The subgradient of \(f_i\) is computed by running the inference procedure as

\[\partial f_i(w) \in \operatorname*{arg max}_{y \in \mathcal{Y}} \psi_i(y ; w) \,.\]

Though the above formulation allows one to use tractable first-order information through combinatorial procedures, its non-smoothness prevents us from using fast incremental optimization algorithms. We overcome this challenge by blending an extrapolation scheme for acceleration and an adaptive smoothing scheme.

Smoothing

We now wish to smooth the objective function \(F\) in order to apply incremental algorithms for smooth optimization. This is not straightforward because each \(f_i\) is computed by a discrete inference algorithms.

To smooth \(f_i\), we first note that it can be written as the composition \(f_i = h \circ g_i\), where

\[g_i(w) = \big(\psi_i(y;w) \big)_{y \in \mathcal{Y}} \,, \quad \text{and} \quad h(z) = \max_{i \in |\mathcal{Y}|} z_i.\]

The non-smooth max function \(h\) is simply smoothed by adding a strongly convex function \(\omega\) to its dual formulation as

\[h_{\mu\omega}(w) = \max_{u \in \Delta^{|\mathcal{Y}|}} \{ z^\top u - \mu \omega(u) \} \,,\]

where \(\Delta^m\) is the simplex in \(\mathbb{R}^m\).
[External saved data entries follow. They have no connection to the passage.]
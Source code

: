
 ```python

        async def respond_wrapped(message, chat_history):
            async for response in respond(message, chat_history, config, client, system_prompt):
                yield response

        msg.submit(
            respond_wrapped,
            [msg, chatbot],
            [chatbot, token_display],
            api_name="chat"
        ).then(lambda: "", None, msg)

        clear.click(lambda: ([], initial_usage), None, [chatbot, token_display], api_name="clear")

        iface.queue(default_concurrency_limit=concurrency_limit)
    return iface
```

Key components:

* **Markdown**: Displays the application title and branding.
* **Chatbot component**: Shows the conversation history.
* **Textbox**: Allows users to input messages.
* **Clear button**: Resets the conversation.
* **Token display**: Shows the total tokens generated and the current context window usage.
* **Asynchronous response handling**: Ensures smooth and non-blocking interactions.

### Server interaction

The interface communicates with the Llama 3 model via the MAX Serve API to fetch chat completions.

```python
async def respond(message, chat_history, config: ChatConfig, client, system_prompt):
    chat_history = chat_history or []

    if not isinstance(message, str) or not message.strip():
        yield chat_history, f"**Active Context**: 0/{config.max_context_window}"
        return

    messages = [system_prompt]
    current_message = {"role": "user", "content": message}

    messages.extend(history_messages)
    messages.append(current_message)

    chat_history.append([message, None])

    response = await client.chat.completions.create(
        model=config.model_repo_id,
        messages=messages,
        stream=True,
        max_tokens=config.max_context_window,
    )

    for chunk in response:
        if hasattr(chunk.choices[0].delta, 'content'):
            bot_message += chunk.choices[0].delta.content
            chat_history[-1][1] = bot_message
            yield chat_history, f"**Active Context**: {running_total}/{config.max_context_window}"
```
It can be shown that \(h_{\mu\omega}\) is a smooth approximation of \(h\) upto \(O(\mu)\) [N05,BT12]. Common choices of \(\omega\) are given below.

Smoothing type \(\omega(u)\) Smoothing computation
entropy \(H(u) = \langle u, \log u \rangle\) log-sum-exp
\(\ell_2^2\) \(\ell_2^2(u) = \tfrac{1}{2}|u|^2_2\) projection on simplex

The smooth structural hinge loss is obtained by replacing the non-smooth \(h\) with its smooth counterpart as

\[f_{i, \mu \omega} = h_{\mu\omega} \circ g_i.\]

In the structured prediction setting, entropy smoothing is equivalent to a conditional random field [LMP01], which is only tractable for tree structured outputs. On the other hand, the sparse outputs of \(\ell_2^2\) smoothing can be well approximated by picking a small integer \(K\) and considering the top-\(K\) highest scoring outputs. This makes \(\ell_2^2\) smoothing more feasible for tree structured outputs as well as select loopy output structures. See the illustration below for the example of named entity recognition.

nonsmooth l2 smoothing entropy
Non-smooth \(\ell_2^2\) smoothing entropy smoothing

Formally, we define inference oracles, namely the max, top-\(K\) and exp oracles as first order oracles for the structural hinge loss and its smoothed variants with \(\ell_2^2\) and entropy smoothing respectively. This allows us to measure the complexity of optimization algorithms, which we discuss next. The table below shows how the smooth inference oracles are implemented for a given max oracle. Their computational complexity is given in terms of \(\mathcal{T}\), the cost of max oracle and \(p\), the size of each output \(y\).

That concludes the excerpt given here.